▶ **SOURCE MATERIAL**
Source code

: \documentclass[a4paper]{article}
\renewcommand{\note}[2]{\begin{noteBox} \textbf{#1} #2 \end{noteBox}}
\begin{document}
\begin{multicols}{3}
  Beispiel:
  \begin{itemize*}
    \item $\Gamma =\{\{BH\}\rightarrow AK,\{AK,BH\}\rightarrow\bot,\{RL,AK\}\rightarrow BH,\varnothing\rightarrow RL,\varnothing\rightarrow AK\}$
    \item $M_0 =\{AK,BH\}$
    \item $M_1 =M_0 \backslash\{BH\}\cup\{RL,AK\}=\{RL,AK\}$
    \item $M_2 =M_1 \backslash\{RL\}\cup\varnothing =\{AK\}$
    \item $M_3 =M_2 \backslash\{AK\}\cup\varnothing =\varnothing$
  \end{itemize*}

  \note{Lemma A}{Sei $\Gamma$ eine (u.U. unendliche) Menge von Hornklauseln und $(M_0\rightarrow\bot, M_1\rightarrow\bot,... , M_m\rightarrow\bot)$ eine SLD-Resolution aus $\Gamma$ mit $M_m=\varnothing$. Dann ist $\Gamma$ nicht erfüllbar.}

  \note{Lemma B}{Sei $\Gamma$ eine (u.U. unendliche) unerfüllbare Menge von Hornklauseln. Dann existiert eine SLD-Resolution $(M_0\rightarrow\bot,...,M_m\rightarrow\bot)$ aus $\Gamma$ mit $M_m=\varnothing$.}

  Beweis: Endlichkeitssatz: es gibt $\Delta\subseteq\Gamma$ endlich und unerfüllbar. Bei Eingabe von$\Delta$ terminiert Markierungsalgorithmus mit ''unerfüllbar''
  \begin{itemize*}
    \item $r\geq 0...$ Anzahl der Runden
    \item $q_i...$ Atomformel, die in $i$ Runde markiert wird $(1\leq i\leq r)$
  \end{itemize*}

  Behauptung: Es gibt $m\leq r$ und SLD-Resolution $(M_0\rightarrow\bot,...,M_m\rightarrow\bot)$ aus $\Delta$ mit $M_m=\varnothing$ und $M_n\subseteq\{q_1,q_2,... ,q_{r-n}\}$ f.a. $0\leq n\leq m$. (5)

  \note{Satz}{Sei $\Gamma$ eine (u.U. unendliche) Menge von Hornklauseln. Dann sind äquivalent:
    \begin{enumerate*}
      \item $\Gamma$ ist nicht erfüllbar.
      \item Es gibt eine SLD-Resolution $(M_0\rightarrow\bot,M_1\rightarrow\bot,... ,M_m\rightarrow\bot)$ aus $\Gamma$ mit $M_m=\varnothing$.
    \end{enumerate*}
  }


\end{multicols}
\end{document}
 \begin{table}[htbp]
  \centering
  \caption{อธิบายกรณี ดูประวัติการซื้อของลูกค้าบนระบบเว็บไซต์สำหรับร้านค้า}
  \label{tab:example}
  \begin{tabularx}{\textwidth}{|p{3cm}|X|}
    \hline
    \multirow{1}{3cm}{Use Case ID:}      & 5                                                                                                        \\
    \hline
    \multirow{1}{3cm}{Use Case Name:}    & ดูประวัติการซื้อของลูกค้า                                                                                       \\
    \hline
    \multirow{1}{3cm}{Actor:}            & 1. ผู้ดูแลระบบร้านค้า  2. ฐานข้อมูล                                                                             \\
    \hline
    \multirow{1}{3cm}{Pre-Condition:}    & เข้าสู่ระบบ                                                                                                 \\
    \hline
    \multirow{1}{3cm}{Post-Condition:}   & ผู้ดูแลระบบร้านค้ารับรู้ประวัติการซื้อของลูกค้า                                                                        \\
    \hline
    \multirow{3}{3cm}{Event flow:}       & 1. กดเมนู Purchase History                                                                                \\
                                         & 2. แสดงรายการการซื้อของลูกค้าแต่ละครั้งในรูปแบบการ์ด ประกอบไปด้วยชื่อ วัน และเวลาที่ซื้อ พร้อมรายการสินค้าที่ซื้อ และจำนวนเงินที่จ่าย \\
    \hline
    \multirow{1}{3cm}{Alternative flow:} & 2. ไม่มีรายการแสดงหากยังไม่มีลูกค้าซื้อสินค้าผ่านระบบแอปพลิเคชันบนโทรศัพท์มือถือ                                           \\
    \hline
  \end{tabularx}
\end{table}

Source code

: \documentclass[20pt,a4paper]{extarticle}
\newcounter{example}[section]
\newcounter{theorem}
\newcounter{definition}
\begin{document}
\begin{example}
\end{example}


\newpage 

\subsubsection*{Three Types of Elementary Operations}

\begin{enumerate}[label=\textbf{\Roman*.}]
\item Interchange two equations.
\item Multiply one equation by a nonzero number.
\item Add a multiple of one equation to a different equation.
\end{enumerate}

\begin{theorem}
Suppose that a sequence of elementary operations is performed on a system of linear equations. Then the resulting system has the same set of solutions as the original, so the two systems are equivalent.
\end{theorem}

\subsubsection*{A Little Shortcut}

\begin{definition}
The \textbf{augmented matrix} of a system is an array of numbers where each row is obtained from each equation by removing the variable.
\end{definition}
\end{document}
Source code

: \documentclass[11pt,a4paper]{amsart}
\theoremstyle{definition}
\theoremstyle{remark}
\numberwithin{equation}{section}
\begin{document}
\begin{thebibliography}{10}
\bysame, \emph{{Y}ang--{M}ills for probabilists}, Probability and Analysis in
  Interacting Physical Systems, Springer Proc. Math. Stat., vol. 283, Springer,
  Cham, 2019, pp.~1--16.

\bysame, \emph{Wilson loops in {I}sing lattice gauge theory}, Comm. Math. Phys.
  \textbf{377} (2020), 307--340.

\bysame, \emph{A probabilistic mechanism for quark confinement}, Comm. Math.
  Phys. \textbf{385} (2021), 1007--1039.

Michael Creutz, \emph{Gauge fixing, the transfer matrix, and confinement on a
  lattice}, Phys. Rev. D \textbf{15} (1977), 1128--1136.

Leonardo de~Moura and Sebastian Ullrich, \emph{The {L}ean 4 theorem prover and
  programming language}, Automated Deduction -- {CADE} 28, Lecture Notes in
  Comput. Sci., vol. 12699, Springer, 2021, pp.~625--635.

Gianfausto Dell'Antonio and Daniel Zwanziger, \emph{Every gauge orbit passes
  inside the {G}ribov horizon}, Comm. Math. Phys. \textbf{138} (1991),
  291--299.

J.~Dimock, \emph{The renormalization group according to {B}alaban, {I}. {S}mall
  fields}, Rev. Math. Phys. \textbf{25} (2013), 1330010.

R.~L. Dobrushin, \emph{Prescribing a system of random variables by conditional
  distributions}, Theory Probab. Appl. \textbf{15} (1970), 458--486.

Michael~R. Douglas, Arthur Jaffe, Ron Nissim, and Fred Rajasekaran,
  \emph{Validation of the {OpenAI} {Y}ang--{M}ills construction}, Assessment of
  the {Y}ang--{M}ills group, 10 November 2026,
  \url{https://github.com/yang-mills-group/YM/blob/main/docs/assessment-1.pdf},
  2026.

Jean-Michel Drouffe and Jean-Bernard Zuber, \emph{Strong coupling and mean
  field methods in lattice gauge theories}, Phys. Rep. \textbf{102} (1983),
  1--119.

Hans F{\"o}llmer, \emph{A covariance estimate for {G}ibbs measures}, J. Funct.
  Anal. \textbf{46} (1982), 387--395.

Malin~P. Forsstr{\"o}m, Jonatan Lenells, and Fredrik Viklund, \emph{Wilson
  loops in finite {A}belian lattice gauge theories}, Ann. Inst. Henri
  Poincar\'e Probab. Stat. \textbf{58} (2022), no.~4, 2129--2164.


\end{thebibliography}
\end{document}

▶ **TASK GOAL**
Copy out every line from the records that has the word "แลระบบร".

▶ **RESULT**
    \multirow{1}{3cm}{Actor:}            & 1. ผู้ดูแลระบบร้านค้า  2. ฐานข้อมูล                                                                             \\
    \multirow{1}{3cm}{Post-Condition:}   & ผู้ดูแลระบบร้านค้ารับรู้ประวัติการซื้อของลูกค้า                                                                        \\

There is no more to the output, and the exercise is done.